The script would look something like this (depending on the client function that you are using):

from requests import RequestException
from typing import List
from filip.clients.ngsi_v2 import QuantumLeapClient
from filip.models import FiwareHeader
from filip.models.ngsi_v2.timeseries import TimeSeries

QL_URL = "UrlOfQuantumLeap"
FIWARE_SERVICE = "yourTenant"
FIWARE_SERVICEPATH = "/yourTenantPath"

fh = FiwareHeader(
    service=FIWARE_SERVICE,
    service_path=FIWARE_SERVICEPATH
)

client = QuantumLeapClient(url=QL_URL,
                           fiware_header=fh)
limit = 1000000 # Max number of entries to retrieve
max_per_request = 10000 # Max allowed entries
res: List[TimeSeries] = []
for i in range(0, limit, max_per_request):
    try:
        res.append(client.get_entity_by_id(
            entity_id="yourEntity",
            entity_type="yourEntityType",
            offset=i,
            limit=i+max_per_request))
    except RequestException as err:
        if err.response.status_code == 404:
            try:
                err.response.json()['error'] == 'Not Found'
            except KeyError:
                break
        else:
            raise

# merge time series objects to pandas
df = res[0].to_pandas()
for i in range(1, len(res)):
    df.append(res[i].to_pandas())

Hope that helps. Nevertheless, I will be happy about a pull request solving the pagination.

@tstorek
Copy link
Collaborator

tstorek commented Oct 11, 2021

@msc-d1s7fa1eza could you please test with your use case? I do not have a dataset available right now

@msc-d1s7fa1eza
Copy link
Collaborator Author

msc-d1s7fa1eza commented Oct 11, 2021

@tstorek I tested the run times of both the pagination and individual request approach with the timeit module. Not only is the individual approach shorter and likely to cause less issues, it also runs faster (allthough the sample might not be representative, the difference is quite significant):

timeit.repeat(stmt="ts_with_pagination(data_limit=50000,fromDate='2021-10-04T05:30:00',toDate='2021-10-11T09:40:00')", setup="from __main__ import ts_with_pagination", repeat=3, number=3)

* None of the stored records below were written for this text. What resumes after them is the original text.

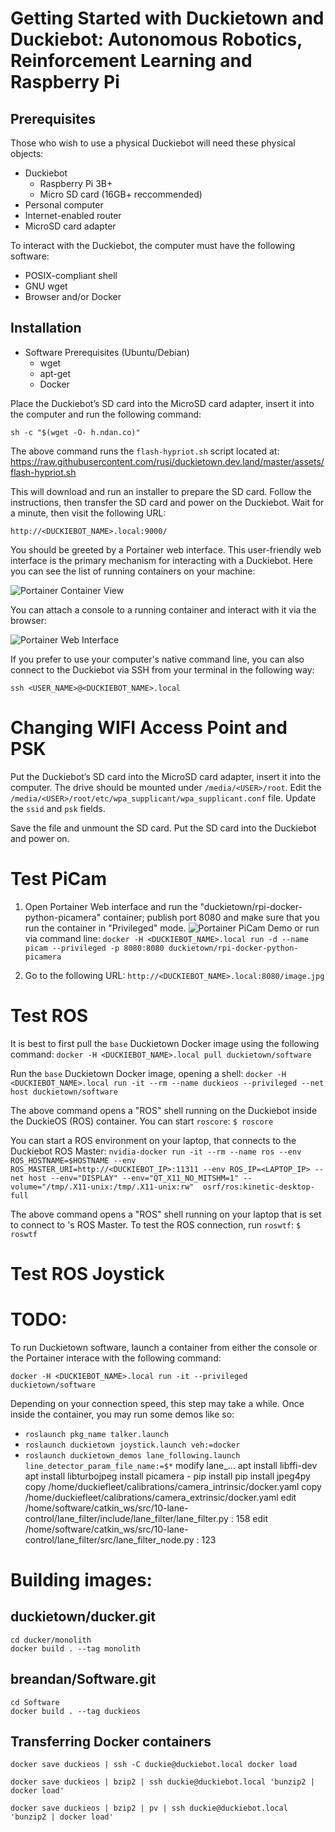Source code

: # Getting Started with Duckietown and Duckiebot: Autonomous Robotics, Reinforcement Learning and Raspberry Pi

## Prerequisites

Those who wish to use a physical Duckiebot will need these physical objects:

* Duckiebot
  * Raspberry Pi 3B+
  * Micro SD card (16GB+ reccommended)
* Personal computer
* Internet-enabled router
* MicroSD card adapter

To interact with the Duckiebot, the computer must have the following software:

* POSIX-compliant shell
* GNU wget
* Browser and/or Docker

## Installation

* Software Prerequisites (Ubuntu/Debian)
  * wget
  * apt-get
  * Docker

Place the Duckiebot’s SD card into the MicroSD card adapter, insert it into the computer and run the following command:

`sh -c "$(wget -O- h.ndan.co)"`

The above command runs the `flash-hypriot.sh` script located at:
https://raw.githubusercontent.com/rusi/duckietown.dev.land/master/assets/flash-hypriot.sh

This will download and run an installer to prepare the SD card.
Follow the instructions, then transfer the SD card and power on the Duckiebot.
Wait for a minute, then visit the following URL:

`http://<DUCKIEBOT_NAME>.local:9000/`

You should be greeted by a Portainer web interface.
This user-friendly web interface is the primary mechanism for interacting with a Duckiebot.
Here you can see the list of running containers on your machine:

![Portainer Container View](portainer.png)

You can attach a console to a running container and interact with it via the browser:

![Portainer Web Interface](portainer_duckieshell.png)

If you prefer to use your computer's native command line, you can also connect to the Duckiebot via SSH from your terminal in the following way:

`ssh <USER_NAME>@<DUCKIEBOT_NAME>.local`

# Changing WIFI Access Point and PSK

Put the Duckiebot’s SD card into the MicroSD card adapter, insert it into the computer.
The drive should be mounted under `/media/<USER>/root`.
Edit the `/media/<USER>/root/etc/wpa_supplicant/wpa_supplicant.conf` file.
Update the `ssid` and `psk` fields.

Save the file and unmount the SD card.
Put the SD card into the Duckiebot and power on.

# Test PiCam

1. Open Portainer Web interface and run the "duckietown/rpi-docker-python-picamera" container; publish port 8080 and make sure that you run the container in "Privileged" mode.
![Portainer PiCam Demo](picam-container.png)
or run via command line:
`docker -H <DUCKIEBOT_NAME>.local run -d --name picam --privileged -p 8080:8080 duckietown/rpi-docker-python-picamera`

2. Go to the following URL: `http://<DUCKIEBOT_NAME>.local:8080/image.jpg`

# Test ROS

It is best to first pull the `base` Duckietown Docker image using the following command:
`docker -H <DUCKIEBOT_NAME>.local pull duckietown/software`

Run the `base` Duckietown Docker image, opening a shell:
`docker -H <DUCKIEBOT_NAME>.local run -it --rm --name duckieos --privileged --net host duckietown/software`

The above command opens a "ROS" shell running on the Duckiebot inside the DuckieOS (ROS) container.
You can start `roscore`:
`$ roscore`

You can start a ROS environment on your laptop, that connects to the Duckiebot ROS Master:
`nvidia-docker run -it --rm --name ros --env ROS_HOSTNAME=$HOSTNAME --env ROS_MASTER_URI=http://<DUCKIEBOT_IP>:11311 --env ROS_IP=<LAPTOP_IP> --net host --env="DISPLAY" --env="QT_X11_NO_MITSHM=1" --volume="/tmp/.X11-unix:/tmp/.X11-unix:rw"  osrf/ros:kinetic-desktop-full`

The above command opens a "ROS" shell running on your laptop that is set to connect to <DUCKIEBOT>'s ROS Master.
To test the ROS connection, run `roswtf`:
`$ roswtf`

# Test ROS Joystick



# TODO:

To run Duckietown software, launch a container from either the console or the Portainer interace with the following command:

`docker -H <DUCKIEBOT_NAME>.local run -it --privileged duckietown/software`

Depending on your connection speed, this step may take a while. Once inside the container, you may run some demos like so:

* `roslaunch pkg_name talker.launch`
* `roslaunch duckietown joystick.launch veh:=docker`
* `roslaunch duckietown_demos lane_following.launch line_detector_param_file_name:=$*`
modify lane_...
apt install libffi-dev
apt install libturbojpeg
install picamera - pip install
pip install jpeg4py
copy /home/duckiefleet/calibrations/camera_intrinsic/docker.yaml
copy /home/duckiefleet/calibrations/camera_extrinsic/docker.yaml
edit /home/software/catkin_ws/src/10-lane-control/lane_filter/include/lane_filter/lane_filter.py : 158
edit /home/software/catkin_ws/src/10-lane-control/lane_filter/src/lane_filter_node.py : 123


# Building images:

## duckietown/ducker.git

```
cd ducker/monolith
docker build . --tag monolith
```

## breandan/Software.git

```
cd Software
docker build . --tag duckieos
```

## Transferring Docker containers

```
docker save duckieos | ssh -C duckie@duckiebot.local docker load 
```

```
docker save duckieos | bzip2 | ssh duckie@duckiebot.local 'bunzip2 | docker load'
```

```
docker save duckieos | bzip2 | pv | ssh duckie@duckiebot.local 'bunzip2 | docker load'
```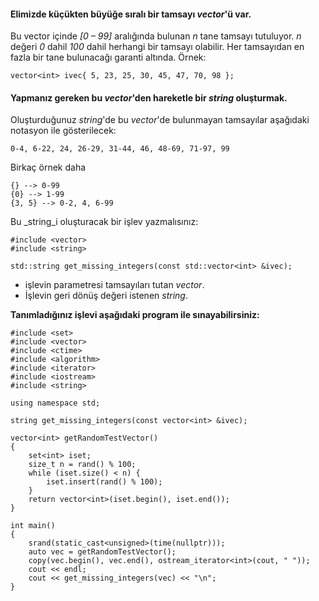 #### Elimizde küçükten büyüğe sıralı bir tamsayı _vector_'ü var. 
Bu vector içinde _[0 – 99]_ aralığında bulunan _n_ tane tamsayı tutuluyor. _n_ değeri  _0_ dahil _100_ dahil herhangi bir tamsayı olabilir. Her tamsayıdan en fazla bir tane bulunacağı garanti altında. Örnek:

```
vector<int> ivec{ 5, 23, 25, 30, 45, 47, 70, 98 };
```

#### Yapmanız gereken bu _vector_'den hareketle bir _string_ oluşturmak. 
Oluşturduğunuz _string_'de bu _vector_'de bulunmayan tamsayılar aşağıdaki notasyon ile gösterilecek:

```
0-4, 6-22, 24, 26-29, 31-44, 46, 48-69, 71-97, 99
```

Birkaç örnek daha

```
{} --> 0-99
{0} --> 1-99
{3, 5} --> 0-2, 4, 6-99
```
Bu _string_i oluşturacak bir işlev yazmalısınız:

```
#include <vector>
#include <string>
 
std::string get_missing_integers(const std::vector<int> &ivec);
```

+ işlevin parametresi tamsayıları tutan _vector_.
+ İşlevin geri dönüş değeri istenen _string_.

**Tanımladığınız işlevi aşağıdaki program ile sınayabilirsiniz:**

```
#include <set>
#include <vector>
#include <ctime>
#include <algorithm>
#include <iterator>
#include <iostream>
#include <string>
 
using namespace std;
 
string get_missing_integers(const vector<int> &ivec);
 
vector<int> getRandomTestVector()
{
	set<int> iset;
	size_t n = rand() % 100;
	while (iset.size() < n) {
		iset.insert(rand() % 100);
	}
	return vector<int>(iset.begin(), iset.end());
}
 
int main()
{
	srand(static_cast<unsigned>(time(nullptr)));
	auto vec = getRandomTestVector();
	copy(vec.begin(), vec.end(), ostream_iterator<int>(cout, " "));
	cout << endl;
	cout << get_missing_integers(vec) << "\n";	
}
```
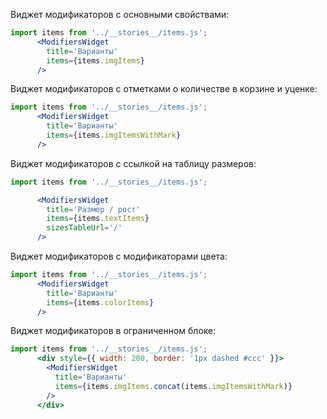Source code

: Виджет модификаторов с основными свойствами:

```jsx
import items from '../__stories__/items.js';
      <ModifiersWidget
        title='Варианты'
        items={items.imgItems}
      />
```

Виджет модификаторов с отметками о количестве в корзине и уценке:

```jsx
import items from '../__stories__/items.js';
      <ModifiersWidget
        title='Варианты'
        items={items.imgItemsWithMark}
      />
```

Виджет модификаторов с ссылкой на таблицу размеров:

```jsx
import items from '../__stories__/items.js';

      <ModifiersWidget
        title='Размер / рост'
        items={items.textItems}
        sizesTableUrl='/'
      />
```

Виджет модификаторов с модификаторами цвета:

```jsx
import items from '../__stories__/items.js';
      <ModifiersWidget
        title='Варианты'
        items={items.colorItems}
      />
```

Виджет модификаторов в ограниченном блоке:

```jsx
import items from '../__stories__/items.js';
      <div style={{ width: 200, border: '1px dashed #ccc' }}>
        <ModifiersWidget
          title='Варианты'
          items={items.imgItems.concat(items.imgItemsWithMark)}
        />
      </div>
```
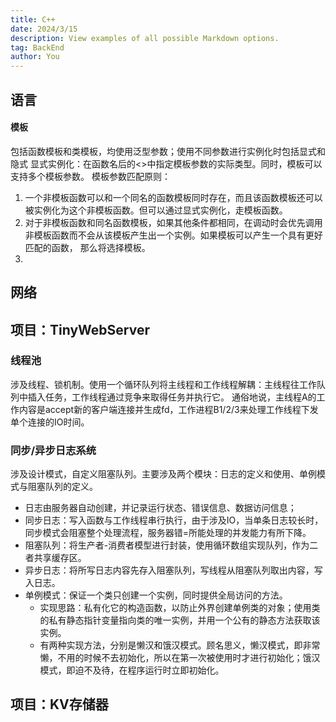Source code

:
 ```yaml
---
title: C++
date: 2024/3/15
description: View examples of all possible Markdown options.
tag: BackEnd
author: You
---
```


## 语言
#### 模板
包括函数模板和类模板，均使用泛型参数；使用不同参数进行实例化时包括显式和隐式
显式实例化：在函数名后的<>中指定模板参数的实际类型。同时，模板可以支持多个模板参数。
模板参数匹配原则：
1. 一个非模板函数可以和一个同名的函数模板同时存在，而且该函数模板还可以被实例化为这个非模板函数。但可以通过显式实例化，走模板函数。
2. 对于非模板函数和同名函数模板，如果其他条件都相同，在调动时会优先调用非模板函数而不会从该模板产生出一个实例。如果模板可以产生一个具有更好匹配的函数， 那么将选择模板。
3. 

## 网络

## 项目：TinyWebServer
### 线程池
涉及线程、锁机制。使用一个循环队列将主线程和工作线程解耦：主线程往工作队列中插入任务，工作线程通过竞争来取得任务并执行它。
通俗地说，主线程A的工作内容是accept新的客户端连接并生成fd，工作进程B1/2/3来处理工作线程下发单个连接的IO时间。
### 同步/异步日志系统
涉及设计模式，自定义阻塞队列。主要涉及两个模块：日志的定义和使用、单例模式与阻塞队列的定义。
* 日志由服务器自动创建，并记录运行状态、错误信息、数据访问信息；
* 同步日志：写入函数与工作线程串行执行，由于涉及IO，当单条日志较长时，同步模式会阻塞整个处理流程，服务器错=所能处理的并发能力有所下降。
* 阻塞队列：将生产者-消费者模型进行封装，使用循环数组实现队列，作为二者共享缓存区。
* 异步日志：将所写日志内容先存入阻塞队列，写线程从阻塞队列取出内容，写入日志。
* 单例模式：保证一个类只创建一个实例，同时提供全局访问的方法。
  * 实现思路：私有化它的构造函数，以防止外界创建单例类的对象；使用类的私有静态指针变量指向类的唯一实例，并用一个公有的静态方法获取该实例。
  * 有两种实现方法，分别是懒汉和饿汉模式。顾名思义，懒汉模式，即非常懒，不用的时候不去初始化，所以在第一次被使用时才进行初始化；饿汉模式，即迫不及待，在程序运行时立即初始化。

## 项目：KV存储器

">>> [120.03673389999994, 121.31632300000001, 121.88975950000031]"

timeit.repeat(stmt="ts_with_individual_requests(data_limit=50000,fromDate='2021-10-04T05:30:00',toDate='2021-10-11T09:40:00')", setup="from __main__ import ts_with_individual_requests", repeat=3, number=3)

">>> [99.43117789999997, 97.69579180000028, 98.20416950000026]"

I had to change your last line to
df = df.append(res[i].to_pandas())
since it would not update the df otherwise.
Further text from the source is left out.